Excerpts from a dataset
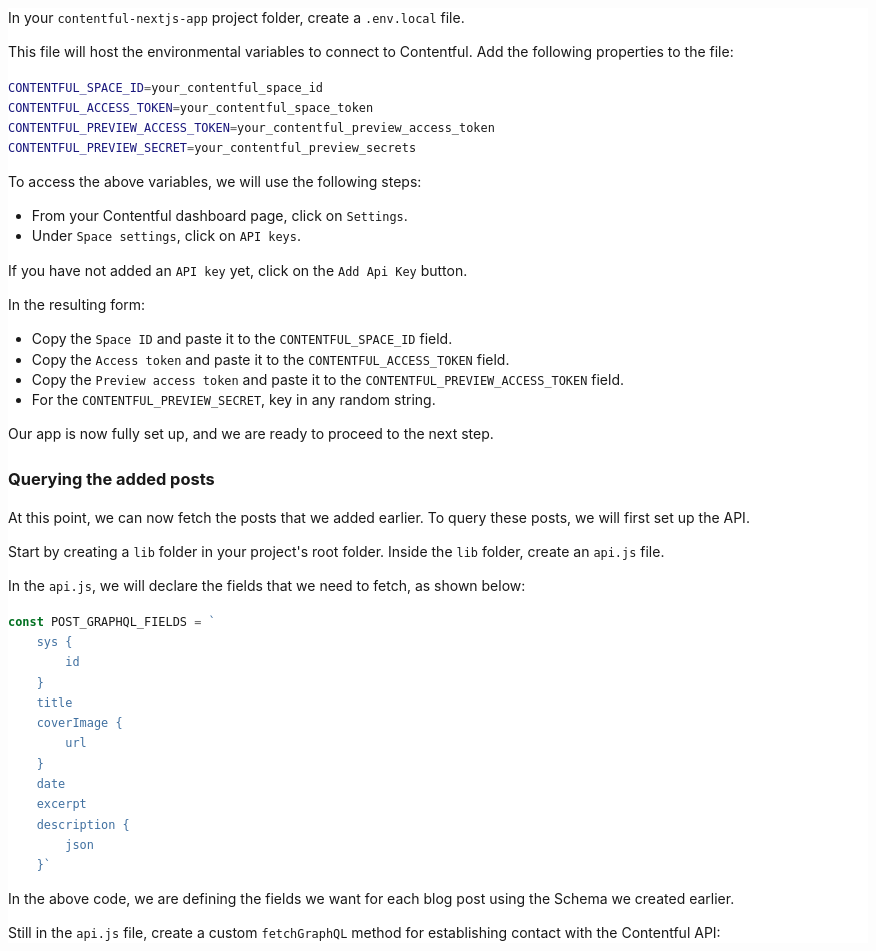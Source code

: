 In your `contentful-nextjs-app` project folder, create a `.env.local` file. 

This file will host the environmental variables to connect to Contentful. Add the following properties to the file:

```bash
CONTENTFUL_SPACE_ID=your_contentful_space_id
CONTENTFUL_ACCESS_TOKEN=your_contentful_space_token
CONTENTFUL_PREVIEW_ACCESS_TOKEN=your_contentful_preview_access_token
CONTENTFUL_PREVIEW_SECRET=your_contentful_preview_secrets
```
To access the above variables, we will use the following steps:

- From your Contentful dashboard page, click on `Settings`.
- Under `Space settings`, click on `API keys`.

If you have not added an `API key` yet, click on the `Add Api Key` button.

In the resulting form:

- Copy the `Space ID` and paste it to the `CONTENTFUL_SPACE_ID` field.
- Copy the `Access token` and paste it to the `CONTENTFUL_ACCESS_TOKEN` field.
- Copy the `Preview access token` and paste it to the `CONTENTFUL_PREVIEW_ACCESS_TOKEN` field.
- For the `CONTENTFUL_PREVIEW_SECRET`, key in any random string.

Our app is now fully set up, and we are ready to proceed to the next step.

### Querying the added posts
At this point, we can now fetch the posts that we added earlier. To query these posts, we will first set up the API.

Start by creating a `lib` folder in your project's root folder. Inside the `lib` folder, create an `api.js` file. 

In the `api.js`, we will declare the fields that we need to fetch, as shown below:

```js
const POST_GRAPHQL_FIELDS = `
    sys {
        id
    }  
    title
    coverImage {
        url
    }
    date
    excerpt
    description {
        json
    }`
```

In the above code, we are defining the fields we want for each blog post using the Schema we created earlier.

Still in the `api.js` file, create a custom `fetchGraphQL` method for establishing contact with the Contentful API:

• _Requirement_
When a line of the records includes "Copy", that line belongs in the answer.

• _Task response_
- Copy the `Space ID` and paste it to the `CONTENTFUL_SPACE_ID` field.
- Copy the `Access token` and paste it to the `CONTENTFUL_ACCESS_TOKEN` field.
- Copy the `Preview access token` and paste it to the `CONTENTFUL_PREVIEW_ACCESS_TOKEN` field.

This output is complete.